From the entries that follow, gather each line holding the word "Endpoint".
****
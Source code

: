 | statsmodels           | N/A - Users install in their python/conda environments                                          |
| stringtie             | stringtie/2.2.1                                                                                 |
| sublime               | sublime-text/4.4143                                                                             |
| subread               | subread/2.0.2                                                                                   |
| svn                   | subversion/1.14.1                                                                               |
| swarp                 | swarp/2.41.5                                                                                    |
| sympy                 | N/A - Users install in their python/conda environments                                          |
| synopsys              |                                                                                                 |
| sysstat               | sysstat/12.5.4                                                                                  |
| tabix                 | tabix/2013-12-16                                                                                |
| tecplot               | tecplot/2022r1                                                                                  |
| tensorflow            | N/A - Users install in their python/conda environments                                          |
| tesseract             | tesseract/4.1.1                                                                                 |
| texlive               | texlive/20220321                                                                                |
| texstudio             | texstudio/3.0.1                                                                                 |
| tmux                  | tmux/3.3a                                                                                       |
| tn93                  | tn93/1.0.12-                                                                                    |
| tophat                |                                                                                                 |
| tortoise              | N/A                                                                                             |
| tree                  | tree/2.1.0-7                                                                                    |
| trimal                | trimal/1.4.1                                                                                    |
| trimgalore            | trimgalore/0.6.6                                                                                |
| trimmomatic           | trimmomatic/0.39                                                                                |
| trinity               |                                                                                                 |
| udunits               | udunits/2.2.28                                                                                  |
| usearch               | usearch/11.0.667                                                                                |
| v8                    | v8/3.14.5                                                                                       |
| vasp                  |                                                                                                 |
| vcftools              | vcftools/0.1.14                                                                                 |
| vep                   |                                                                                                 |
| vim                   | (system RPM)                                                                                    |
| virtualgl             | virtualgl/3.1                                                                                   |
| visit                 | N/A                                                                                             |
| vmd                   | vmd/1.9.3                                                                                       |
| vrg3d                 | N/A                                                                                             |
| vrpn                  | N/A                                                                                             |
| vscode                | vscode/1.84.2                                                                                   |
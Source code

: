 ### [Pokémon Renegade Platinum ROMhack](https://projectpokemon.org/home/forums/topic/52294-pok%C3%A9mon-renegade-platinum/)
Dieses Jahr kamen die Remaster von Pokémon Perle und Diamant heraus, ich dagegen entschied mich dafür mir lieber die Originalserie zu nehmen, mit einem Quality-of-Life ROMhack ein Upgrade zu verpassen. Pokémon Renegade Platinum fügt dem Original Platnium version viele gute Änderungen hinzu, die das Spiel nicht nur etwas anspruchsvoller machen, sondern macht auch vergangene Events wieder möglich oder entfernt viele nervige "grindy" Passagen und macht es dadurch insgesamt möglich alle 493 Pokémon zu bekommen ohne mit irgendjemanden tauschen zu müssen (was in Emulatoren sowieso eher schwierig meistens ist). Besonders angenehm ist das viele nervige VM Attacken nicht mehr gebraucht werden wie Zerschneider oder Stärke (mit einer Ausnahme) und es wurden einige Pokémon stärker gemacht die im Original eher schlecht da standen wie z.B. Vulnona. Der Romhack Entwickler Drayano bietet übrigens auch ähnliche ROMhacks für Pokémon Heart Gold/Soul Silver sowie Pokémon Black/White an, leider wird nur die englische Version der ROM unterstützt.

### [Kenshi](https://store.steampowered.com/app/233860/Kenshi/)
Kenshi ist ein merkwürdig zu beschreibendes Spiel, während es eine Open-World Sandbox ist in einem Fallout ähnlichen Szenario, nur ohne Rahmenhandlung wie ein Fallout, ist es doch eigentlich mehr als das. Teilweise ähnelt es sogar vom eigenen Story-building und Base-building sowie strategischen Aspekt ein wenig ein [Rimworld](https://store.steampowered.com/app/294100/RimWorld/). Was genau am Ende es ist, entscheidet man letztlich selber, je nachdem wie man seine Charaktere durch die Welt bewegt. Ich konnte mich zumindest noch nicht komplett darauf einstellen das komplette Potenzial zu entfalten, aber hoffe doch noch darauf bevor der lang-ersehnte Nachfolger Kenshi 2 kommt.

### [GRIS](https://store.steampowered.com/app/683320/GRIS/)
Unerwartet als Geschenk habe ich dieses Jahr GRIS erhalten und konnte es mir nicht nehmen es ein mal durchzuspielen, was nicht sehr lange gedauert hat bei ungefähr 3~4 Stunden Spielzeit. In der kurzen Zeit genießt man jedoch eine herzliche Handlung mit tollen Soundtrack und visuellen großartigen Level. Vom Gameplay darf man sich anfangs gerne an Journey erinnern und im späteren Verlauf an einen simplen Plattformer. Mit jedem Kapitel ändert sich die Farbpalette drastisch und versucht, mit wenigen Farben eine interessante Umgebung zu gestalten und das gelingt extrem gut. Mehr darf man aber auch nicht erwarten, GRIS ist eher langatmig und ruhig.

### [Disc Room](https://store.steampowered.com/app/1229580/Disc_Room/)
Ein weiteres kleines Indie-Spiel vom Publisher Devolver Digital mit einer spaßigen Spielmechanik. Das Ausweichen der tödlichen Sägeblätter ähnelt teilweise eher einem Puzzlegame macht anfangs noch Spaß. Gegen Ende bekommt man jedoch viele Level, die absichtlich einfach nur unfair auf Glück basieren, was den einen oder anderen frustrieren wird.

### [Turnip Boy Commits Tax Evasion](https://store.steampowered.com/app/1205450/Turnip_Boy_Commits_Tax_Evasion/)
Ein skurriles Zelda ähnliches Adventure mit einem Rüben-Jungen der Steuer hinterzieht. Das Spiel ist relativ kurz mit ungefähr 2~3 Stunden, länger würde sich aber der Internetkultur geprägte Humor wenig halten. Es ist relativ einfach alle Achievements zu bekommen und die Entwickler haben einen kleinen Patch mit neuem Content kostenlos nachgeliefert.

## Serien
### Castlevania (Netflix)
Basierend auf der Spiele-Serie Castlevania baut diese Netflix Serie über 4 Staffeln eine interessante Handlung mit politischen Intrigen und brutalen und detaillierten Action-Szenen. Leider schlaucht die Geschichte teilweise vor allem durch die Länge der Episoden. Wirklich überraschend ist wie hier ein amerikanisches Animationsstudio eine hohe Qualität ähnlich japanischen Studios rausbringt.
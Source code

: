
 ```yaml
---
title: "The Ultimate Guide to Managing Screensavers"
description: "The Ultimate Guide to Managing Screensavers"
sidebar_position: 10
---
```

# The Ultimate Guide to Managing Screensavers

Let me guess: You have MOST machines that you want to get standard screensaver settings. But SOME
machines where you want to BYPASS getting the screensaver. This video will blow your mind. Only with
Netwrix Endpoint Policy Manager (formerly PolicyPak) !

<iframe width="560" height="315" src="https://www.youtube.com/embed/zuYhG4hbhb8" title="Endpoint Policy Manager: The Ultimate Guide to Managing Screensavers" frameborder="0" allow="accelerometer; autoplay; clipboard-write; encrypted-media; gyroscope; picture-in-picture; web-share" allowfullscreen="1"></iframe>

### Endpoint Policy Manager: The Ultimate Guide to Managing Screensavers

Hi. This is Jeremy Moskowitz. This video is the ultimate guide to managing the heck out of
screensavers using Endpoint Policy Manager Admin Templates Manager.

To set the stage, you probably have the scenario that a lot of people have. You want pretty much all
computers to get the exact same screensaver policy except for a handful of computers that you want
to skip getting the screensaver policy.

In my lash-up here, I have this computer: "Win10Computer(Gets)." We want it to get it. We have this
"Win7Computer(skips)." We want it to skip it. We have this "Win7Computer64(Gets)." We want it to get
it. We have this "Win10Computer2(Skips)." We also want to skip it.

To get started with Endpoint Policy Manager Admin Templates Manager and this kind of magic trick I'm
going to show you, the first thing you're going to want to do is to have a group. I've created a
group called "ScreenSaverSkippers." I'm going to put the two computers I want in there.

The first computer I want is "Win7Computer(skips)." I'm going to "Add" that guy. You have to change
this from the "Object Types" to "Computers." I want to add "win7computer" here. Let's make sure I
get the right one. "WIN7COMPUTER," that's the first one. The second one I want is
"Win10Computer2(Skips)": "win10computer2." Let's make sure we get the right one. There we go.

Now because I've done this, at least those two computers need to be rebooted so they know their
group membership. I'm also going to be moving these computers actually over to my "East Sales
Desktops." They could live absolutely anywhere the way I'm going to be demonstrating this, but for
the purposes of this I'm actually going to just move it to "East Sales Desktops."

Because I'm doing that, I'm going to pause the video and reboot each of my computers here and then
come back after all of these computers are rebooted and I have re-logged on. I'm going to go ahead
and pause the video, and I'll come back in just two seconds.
****
*The answer*:
Netwrix Endpoint Policy Manager (formerly PolicyPak) !
<iframe width="560" height="315" src="https://www.youtube.com/embed/zuYhG4hbhb8" title="Endpoint Policy Manager: The Ultimate Guide to Managing Screensavers" frameborder="0" allow="accelerometer; autoplay; clipboard-write; encrypted-media; gyroscope; picture-in-picture; web-share" allowfullscreen="1"></iframe>
### Endpoint Policy Manager: The Ultimate Guide to Managing Screensavers
screensavers using Endpoint Policy Manager Admin Templates Manager.
To get started with Endpoint Policy Manager Admin Templates Manager and this kind of magic trick I'm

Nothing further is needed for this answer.